TASK:
Set down, please, exactly the lines below that run from the line with "Per prima cosa" to the line with "Un esempio di", both lines included.

DATA TO PROCESS:
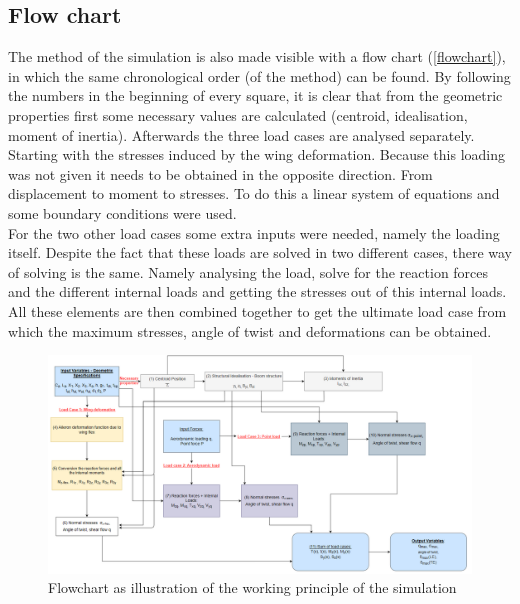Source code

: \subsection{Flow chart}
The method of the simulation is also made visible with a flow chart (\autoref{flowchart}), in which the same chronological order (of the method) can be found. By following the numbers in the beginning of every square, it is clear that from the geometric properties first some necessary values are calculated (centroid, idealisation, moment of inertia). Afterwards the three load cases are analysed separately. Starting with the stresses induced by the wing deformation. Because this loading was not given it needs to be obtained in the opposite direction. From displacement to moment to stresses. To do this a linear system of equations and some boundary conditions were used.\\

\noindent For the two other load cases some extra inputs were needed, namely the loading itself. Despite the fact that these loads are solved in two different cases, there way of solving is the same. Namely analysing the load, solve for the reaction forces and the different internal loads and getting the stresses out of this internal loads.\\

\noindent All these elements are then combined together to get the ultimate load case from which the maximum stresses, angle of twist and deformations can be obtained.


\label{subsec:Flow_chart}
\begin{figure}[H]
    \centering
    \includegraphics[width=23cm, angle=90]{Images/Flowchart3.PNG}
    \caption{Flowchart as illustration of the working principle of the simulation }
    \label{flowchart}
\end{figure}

---

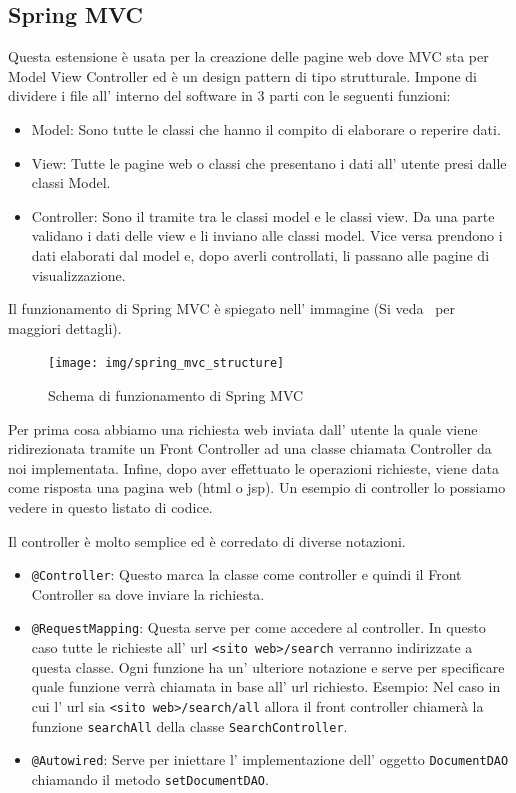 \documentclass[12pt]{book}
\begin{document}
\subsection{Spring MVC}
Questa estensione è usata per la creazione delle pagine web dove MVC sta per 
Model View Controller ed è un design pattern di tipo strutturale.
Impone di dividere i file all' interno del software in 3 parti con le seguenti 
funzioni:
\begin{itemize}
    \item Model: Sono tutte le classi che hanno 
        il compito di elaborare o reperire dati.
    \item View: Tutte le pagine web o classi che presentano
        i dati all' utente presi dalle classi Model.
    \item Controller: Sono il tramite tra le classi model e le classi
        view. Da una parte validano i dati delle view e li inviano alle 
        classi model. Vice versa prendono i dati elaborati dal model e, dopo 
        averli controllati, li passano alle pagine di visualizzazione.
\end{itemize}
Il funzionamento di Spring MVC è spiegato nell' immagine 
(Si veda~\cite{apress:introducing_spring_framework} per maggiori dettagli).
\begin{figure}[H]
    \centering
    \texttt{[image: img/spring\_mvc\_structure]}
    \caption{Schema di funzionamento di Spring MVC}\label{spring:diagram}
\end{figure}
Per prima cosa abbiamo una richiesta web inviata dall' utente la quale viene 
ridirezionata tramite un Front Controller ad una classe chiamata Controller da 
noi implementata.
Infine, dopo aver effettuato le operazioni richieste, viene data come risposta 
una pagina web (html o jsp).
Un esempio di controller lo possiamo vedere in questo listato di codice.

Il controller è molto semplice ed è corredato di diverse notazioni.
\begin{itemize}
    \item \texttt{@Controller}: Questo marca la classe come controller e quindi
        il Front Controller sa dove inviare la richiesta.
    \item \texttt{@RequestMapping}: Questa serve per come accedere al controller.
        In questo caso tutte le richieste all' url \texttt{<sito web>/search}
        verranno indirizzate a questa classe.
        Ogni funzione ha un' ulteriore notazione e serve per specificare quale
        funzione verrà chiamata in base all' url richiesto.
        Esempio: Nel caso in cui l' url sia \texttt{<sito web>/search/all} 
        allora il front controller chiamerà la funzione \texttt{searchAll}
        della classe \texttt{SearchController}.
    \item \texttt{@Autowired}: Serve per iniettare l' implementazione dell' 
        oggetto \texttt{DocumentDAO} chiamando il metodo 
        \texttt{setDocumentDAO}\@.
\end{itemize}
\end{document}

ANSWER FOR THE TASK:
Per prima cosa abbiamo una richiesta web inviata dall' utente la quale viene 
ridirezionata tramite un Front Controller ad una classe chiamata Controller da 
noi implementata.
Infine, dopo aver effettuato le operazioni richieste, viene data come risposta 
una pagina web (html o jsp).
Un esempio di controller lo possiamo vedere in questo listato di codice.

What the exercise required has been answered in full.